Avrupa Birliği verdiği sözü tutmalı, bugüne kadar imzaladıkları
anlaşmaların yükümlülüklerini yerine getirmelidir, tıpkı Türkiye gibi.
Dolayısıyla, biz aramızdaki tüm sorunları geniş platformlarda da her zaman
tartışırız ve yine aynı olgunluk içinde, ciddiyet içinde cevabımızı
veririz.
Peki, Almanya tüm bunları biliyor, Türkiye’nin ve Türk milletinin hiçbir
zaman tehdide ve şantaj karşısında boyun eğmeyeceğini biliyor. Almanlar
akıllı insanlardır; neden bu dönemde bu yollara tevessül ediyorlar?

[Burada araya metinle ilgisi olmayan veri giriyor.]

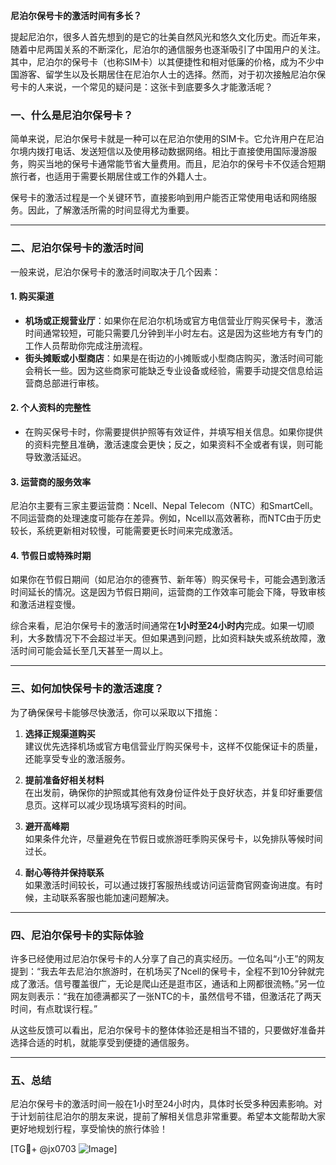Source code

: **尼泊尔保号卡的激活时间有多长？**

提起尼泊尔，很多人首先想到的是它的壮美自然风光和悠久文化历史。而近年来，随着中尼两国关系的不断深化，尼泊尔的通信服务也逐渐吸引了中国用户的关注。其中，尼泊尔的保号卡（也称SIM卡）以其便捷性和相对低廉的价格，成为不少中国游客、留学生以及长期居住在尼泊尔人士的选择。然而，对于初次接触尼泊尔保号卡的人来说，一个常见的疑问是：这张卡到底要多久才能激活呢？

### 一、什么是尼泊尔保号卡？
简单来说，尼泊尔保号卡就是一种可以在尼泊尔使用的SIM卡。它允许用户在尼泊尔境内拨打电话、发送短信以及使用移动数据网络。相比于直接使用国际漫游服务，购买当地的保号卡通常能节省大量费用。而且，尼泊尔的保号卡不仅适合短期旅行者，也适用于需要长期居住或工作的外籍人士。

保号卡的激活过程是一个关键环节，直接影响到用户能否正常使用电话和网络服务。因此，了解激活所需的时间显得尤为重要。

---

### 二、尼泊尔保号卡的激活时间
一般来说，尼泊尔保号卡的激活时间取决于几个因素：

#### 1. **购买渠道**
   - **机场或正规营业厅**：如果你在尼泊尔机场或官方电信营业厅购买保号卡，激活时间通常较短，可能只需要几分钟到半小时左右。这是因为这些地方有专门的工作人员帮助你完成注册流程。
   - **街头摊贩或小型商店**：如果是在街边的小摊贩或小型商店购买，激活时间可能会稍长一些。因为这些商家可能缺乏专业设备或经验，需要手动提交信息给运营商总部进行审核。

#### 2. **个人资料的完整性**
   - 在购买保号卡时，你需要提供护照等有效证件，并填写相关信息。如果你提供的资料完整且准确，激活速度会更快；反之，如果资料不全或者有误，则可能导致激活延迟。

#### 3. **运营商的服务效率**
   尼泊尔主要有三家主要运营商：Ncell、Nepal Telecom（NTC）和SmartCell。不同运营商的处理速度可能存在差异。例如，Ncell以高效著称，而NTC由于历史较长，系统更新相对较慢，可能需要更长时间来完成激活。

#### 4. **节假日或特殊时期**
   如果你在节假日期间（如尼泊尔的德赛节、新年等）购买保号卡，可能会遇到激活时间延长的情况。这是因为节假日期间，运营商的工作效率可能会下降，导致审核和激活进程变慢。

综合来看，尼泊尔保号卡的激活时间通常在**1小时至24小时内**完成。如果一切顺利，大多数情况下不会超过半天。但如果遇到问题，比如资料缺失或系统故障，激活时间可能会延长至几天甚至一周以上。

---

### 三、如何加快保号卡的激活速度？
为了确保保号卡能够尽快激活，你可以采取以下措施：

1. **选择正规渠道购买**  
   建议优先选择机场或官方电信营业厅购买保号卡，这样不仅能保证卡的质量，还能享受专业的激活服务。

2. **提前准备好相关材料**  
   在出发前，确保你的护照或其他有效身份证件处于良好状态，并复印好重要信息页。这样可以减少现场填写资料的时间。

3. **避开高峰期**  
   如果条件允许，尽量避免在节假日或旅游旺季购买保号卡，以免排队等候时间过长。

4. **耐心等待并保持联系**  
   如果激活时间较长，可以通过拨打客服热线或访问运营商官网查询进度。有时候，主动联系客服也能加速问题解决。

---

### 四、尼泊尔保号卡的实际体验
许多已经使用过尼泊尔保号卡的人分享了自己的真实经历。一位名叫“小王”的网友提到：“我去年去尼泊尔旅游时，在机场买了Ncell的保号卡，全程不到10分钟就完成了激活。信号覆盖很广，无论是爬山还是逛市区，通话和上网都很流畅。”另一位网友则表示：“我在加德满都买了一张NTC的卡，虽然信号不错，但激活花了两天时间，有点耽误行程。”

从这些反馈可以看出，尼泊尔保号卡的整体体验还是相当不错的，只要做好准备并选择合适的时机，就能享受到便捷的通信服务。

---

### 五、总结
尼泊尔保号卡的激活时间一般在1小时至24小时内，具体时长受多种因素影响。对于计划前往尼泊尔的朋友来说，提前了解相关信息非常重要。希望本文能帮助大家更好地规划行程，享受愉快的旅行体验！

[TG💪+ @jx0703 ![Image](https://github.com/user-attachments/assets/dbca1d08-cadb-493c-b0ec-ad6f7a83f270)]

Malumunuz Almanya’da seçimler var ve seçim arifesindeyiz. Biz hiçbir zaman
Almanya’daki seçimlerde orada yaşayan vatandaşlarımızı yönlendirme
konusunda imada bile bulunmadık. Ama Almanya son zamanlarda seçimlerde ve
referandumda topyekun taraf tutmuştur ve Türkiye’nin içişlerine bu şekilde
de maalesef karışmıştır. Şimdi ise bu seçim arifesinde Avrupa’daki artan
Türkiye karşıtlığı, İslam düşmanlığı, popülizm ve aşırıcı partilerin, ırkçı
partilerin desteği artması sonucunda siyasi partilerin hepsi adeta popülizm
konusunda yarışır hale geldi, maalesef müttefikimiz Almanya’da bunu
görüyoruz. Dolayısıyla Almanya’nın Türkiye’yle ilişkilerini sağlıklı bir
şekilde sürdürebilmesi için karşılıklı saygı ve anlayış içinde hareket
etmesi gerekiyor, biz böyle düşünüyoruz.
Bugüne kadar bizim yargı konusunda, diğer konularda, teröristler konusunda
hiçbir talebimizi yerine getirmeyen Almanya’nın, belli bir süre vererek
Türkiye’den böyle taleplerde bulunması da aynı şekilde kabul edilemez, bunu
tekrar hatırlatmak isterim.
Biz ilişkilerimizi şantaj ve tehditle değil, uluslararası kabul görmüş norm
ve ilkeler temelinde yürütmek isteriz. Aynı anlayış insan hakları, terörle
mücadele ve güvenlik alanlarındaki hassasiyetlerle de karşılıklı olarak
sergilenmelidir. Ulusal güvenliğimizi ve geleceğimizi kısa vadeli çıkar ve
kısa vadeli yine politikalara biz heba etmeyiz. O yüzden orta ve uzun
vadeli ortak stratejik hedeflere odaklanmamız lazım ve bu sorunu da bu
şekilde aşmak gerekir diye düşünüyoruz.
Sonuç olarak, bugün Almanya Dışişleri Bakanı Sigmar Gabriel’in yaptığı
açıklamalar Türkiye ve Almanya arasındaki dostluğa ve işbirliğine de
sığmamıştır, biraz önce söylediğim gibi, uluslararası normlara da uymuyor
ve maalesef birçok çifte standardı da içeriyor, bunu da söylemeden
geçemeyeceğim.
Teşekkür ediyorum.
Sorularınız var mı arkadaşlar?
SORU- Almanya’yla bir iletişim kurma durumunuz oldu mu?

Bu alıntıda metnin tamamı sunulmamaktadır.